With this context, to answer the question of "which should I use?", the question depends on what you want to use it for. If you want to know the "true" value, always defer to high-quality X-ray diffraction (bearing in mind the experimental value might be affected by grown-in strain, impurities, the temperature the measurement is taken at and other factors). However, if you want to do additional calculations with PBE, it's often easier to start from the previously-computed geometry. The computed geometry is also useful for examining differences between materials (e.g. varying composition) and also for materials where high-quality experimental data has not been acquired.
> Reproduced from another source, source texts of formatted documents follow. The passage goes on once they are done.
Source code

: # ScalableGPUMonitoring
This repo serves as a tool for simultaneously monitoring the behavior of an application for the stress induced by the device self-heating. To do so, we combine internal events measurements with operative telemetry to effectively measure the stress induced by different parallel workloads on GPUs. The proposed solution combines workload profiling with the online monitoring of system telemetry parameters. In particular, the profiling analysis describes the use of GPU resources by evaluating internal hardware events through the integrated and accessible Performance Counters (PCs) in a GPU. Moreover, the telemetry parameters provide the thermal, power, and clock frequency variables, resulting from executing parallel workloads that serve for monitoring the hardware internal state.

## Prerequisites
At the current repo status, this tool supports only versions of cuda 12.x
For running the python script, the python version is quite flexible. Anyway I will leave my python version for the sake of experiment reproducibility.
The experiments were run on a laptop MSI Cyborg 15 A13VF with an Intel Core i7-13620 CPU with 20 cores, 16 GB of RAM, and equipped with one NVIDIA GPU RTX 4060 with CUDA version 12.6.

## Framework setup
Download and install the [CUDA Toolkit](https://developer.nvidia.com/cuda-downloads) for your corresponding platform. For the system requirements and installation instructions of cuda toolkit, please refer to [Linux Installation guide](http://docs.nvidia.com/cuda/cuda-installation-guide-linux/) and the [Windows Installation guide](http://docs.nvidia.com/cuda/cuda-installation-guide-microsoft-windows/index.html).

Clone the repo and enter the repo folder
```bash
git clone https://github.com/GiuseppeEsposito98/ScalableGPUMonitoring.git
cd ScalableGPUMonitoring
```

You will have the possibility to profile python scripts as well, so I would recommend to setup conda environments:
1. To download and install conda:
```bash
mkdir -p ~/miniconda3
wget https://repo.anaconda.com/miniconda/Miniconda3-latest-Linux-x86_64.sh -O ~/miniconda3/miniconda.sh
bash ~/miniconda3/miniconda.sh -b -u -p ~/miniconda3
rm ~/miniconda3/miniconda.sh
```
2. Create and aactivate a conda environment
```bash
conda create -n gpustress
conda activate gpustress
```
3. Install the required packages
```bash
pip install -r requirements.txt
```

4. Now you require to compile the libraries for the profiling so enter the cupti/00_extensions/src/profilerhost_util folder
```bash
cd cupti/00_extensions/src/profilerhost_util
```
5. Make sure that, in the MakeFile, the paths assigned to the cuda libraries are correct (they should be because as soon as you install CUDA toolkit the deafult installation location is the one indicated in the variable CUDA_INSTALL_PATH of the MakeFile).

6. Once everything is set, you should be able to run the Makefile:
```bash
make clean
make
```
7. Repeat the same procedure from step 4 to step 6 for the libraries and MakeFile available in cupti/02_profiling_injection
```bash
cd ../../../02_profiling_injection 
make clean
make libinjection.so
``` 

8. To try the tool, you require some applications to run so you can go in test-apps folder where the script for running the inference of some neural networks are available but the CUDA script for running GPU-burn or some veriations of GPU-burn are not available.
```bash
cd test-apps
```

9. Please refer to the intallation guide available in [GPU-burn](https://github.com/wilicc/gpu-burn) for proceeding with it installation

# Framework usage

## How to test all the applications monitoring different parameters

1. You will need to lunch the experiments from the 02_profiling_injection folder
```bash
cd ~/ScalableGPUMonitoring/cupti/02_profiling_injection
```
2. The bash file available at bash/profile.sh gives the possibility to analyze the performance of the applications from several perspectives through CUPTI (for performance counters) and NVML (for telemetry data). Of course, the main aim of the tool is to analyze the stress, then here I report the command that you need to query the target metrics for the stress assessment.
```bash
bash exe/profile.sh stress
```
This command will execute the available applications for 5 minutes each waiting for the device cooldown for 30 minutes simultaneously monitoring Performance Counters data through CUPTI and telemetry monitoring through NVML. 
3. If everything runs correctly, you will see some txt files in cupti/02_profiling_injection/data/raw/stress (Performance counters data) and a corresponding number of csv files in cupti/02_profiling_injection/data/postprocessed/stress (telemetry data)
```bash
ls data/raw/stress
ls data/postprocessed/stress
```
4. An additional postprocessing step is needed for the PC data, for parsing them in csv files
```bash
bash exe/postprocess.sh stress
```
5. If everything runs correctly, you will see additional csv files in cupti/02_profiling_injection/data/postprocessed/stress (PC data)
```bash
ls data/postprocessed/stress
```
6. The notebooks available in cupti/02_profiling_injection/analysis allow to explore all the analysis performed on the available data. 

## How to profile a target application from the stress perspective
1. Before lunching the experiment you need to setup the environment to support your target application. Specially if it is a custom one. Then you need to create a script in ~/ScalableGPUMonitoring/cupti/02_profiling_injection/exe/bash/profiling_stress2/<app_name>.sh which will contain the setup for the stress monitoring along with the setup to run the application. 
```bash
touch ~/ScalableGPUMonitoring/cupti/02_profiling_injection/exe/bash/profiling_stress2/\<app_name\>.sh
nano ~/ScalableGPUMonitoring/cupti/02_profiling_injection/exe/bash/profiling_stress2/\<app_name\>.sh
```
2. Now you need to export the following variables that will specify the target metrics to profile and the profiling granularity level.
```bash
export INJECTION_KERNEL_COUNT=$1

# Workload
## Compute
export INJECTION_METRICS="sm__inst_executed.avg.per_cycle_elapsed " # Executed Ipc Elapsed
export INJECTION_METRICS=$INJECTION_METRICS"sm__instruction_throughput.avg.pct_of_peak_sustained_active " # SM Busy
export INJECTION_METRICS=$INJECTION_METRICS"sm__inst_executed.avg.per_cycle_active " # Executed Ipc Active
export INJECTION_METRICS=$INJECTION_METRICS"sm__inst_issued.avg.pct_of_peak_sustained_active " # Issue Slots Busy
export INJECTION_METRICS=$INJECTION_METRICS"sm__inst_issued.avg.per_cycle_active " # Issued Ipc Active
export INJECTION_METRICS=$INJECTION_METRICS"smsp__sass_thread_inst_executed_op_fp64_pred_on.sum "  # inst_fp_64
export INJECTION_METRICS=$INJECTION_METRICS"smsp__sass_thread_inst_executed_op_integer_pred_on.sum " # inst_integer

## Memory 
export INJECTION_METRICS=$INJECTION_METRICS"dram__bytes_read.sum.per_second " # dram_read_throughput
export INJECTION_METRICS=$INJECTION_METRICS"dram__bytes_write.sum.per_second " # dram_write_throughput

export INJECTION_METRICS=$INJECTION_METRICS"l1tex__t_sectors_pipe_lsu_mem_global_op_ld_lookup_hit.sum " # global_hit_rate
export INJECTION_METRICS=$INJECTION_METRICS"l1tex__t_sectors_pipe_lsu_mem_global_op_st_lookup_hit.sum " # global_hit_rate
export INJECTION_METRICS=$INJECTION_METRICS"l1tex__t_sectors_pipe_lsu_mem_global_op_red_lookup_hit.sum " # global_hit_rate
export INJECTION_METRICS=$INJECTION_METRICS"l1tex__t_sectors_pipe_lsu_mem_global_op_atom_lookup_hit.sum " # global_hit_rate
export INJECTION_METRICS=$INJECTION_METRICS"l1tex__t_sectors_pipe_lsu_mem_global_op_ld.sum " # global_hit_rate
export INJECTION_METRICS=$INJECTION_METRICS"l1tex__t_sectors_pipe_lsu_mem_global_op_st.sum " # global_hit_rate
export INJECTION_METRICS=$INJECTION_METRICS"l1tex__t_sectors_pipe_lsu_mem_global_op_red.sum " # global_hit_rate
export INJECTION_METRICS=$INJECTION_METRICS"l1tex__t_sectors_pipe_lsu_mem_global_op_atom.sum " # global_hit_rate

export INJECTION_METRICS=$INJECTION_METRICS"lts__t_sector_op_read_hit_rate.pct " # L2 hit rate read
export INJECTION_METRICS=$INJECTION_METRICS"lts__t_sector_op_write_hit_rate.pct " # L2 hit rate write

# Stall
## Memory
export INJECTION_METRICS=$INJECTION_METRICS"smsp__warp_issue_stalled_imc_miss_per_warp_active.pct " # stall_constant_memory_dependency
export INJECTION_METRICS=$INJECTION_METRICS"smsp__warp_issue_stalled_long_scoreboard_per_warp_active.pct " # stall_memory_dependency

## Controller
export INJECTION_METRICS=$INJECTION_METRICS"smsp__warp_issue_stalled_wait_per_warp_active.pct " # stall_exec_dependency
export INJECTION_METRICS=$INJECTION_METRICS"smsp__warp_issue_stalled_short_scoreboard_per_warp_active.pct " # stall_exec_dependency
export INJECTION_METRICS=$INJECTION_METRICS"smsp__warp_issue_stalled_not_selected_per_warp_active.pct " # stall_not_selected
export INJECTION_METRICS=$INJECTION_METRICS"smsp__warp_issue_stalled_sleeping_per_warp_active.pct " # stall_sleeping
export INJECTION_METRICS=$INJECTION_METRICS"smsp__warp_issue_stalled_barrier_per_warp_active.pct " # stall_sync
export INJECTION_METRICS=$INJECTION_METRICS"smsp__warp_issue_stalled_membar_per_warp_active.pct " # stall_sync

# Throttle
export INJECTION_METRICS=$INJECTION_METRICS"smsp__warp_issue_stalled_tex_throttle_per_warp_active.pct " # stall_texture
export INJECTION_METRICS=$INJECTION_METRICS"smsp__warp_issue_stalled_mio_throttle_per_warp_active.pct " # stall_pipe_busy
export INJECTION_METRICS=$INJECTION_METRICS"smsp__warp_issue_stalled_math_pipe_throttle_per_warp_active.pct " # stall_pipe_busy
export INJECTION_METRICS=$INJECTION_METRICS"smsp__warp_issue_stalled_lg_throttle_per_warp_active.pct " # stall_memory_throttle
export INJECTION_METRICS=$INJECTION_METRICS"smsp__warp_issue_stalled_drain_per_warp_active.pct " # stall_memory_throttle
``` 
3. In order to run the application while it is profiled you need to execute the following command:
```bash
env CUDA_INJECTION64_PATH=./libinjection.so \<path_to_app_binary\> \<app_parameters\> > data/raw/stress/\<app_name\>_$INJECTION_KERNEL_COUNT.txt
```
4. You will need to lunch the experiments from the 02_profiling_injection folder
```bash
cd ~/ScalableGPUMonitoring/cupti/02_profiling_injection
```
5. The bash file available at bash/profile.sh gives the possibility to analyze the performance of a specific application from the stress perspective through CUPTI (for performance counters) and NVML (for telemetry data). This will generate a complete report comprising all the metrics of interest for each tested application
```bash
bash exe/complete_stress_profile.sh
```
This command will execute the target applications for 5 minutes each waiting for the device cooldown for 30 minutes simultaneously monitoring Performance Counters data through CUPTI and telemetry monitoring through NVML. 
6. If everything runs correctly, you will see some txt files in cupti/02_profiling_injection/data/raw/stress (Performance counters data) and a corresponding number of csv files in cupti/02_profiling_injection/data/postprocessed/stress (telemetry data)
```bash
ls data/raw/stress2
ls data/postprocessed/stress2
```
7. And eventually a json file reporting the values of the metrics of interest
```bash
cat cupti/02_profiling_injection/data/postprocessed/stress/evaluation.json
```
Likewise, for band gap, I would always defer to the experimental value, but of course there are also experimental issues too; experimentally, the optical gap is usually what is measured (e.g. via photoluminescence), there might be defect levels, finite temperature effects, excitonic effects, unintentional doping, Moss-Burstein shifts, etc., you might be only measuring the direct gap, whereas computationally you're predicting the fundamental gap (strictly speaking, the "Kohn Sham gap" using traditional DFT, which is another very important but subtle point). So there's no easy answer for which is better. The computational picture might give you a better picture for how a hypothetical pristine material might behave, but is typically most useful for trends and comparisons between similar materials.
Hope this helps! Happy to answer further questions.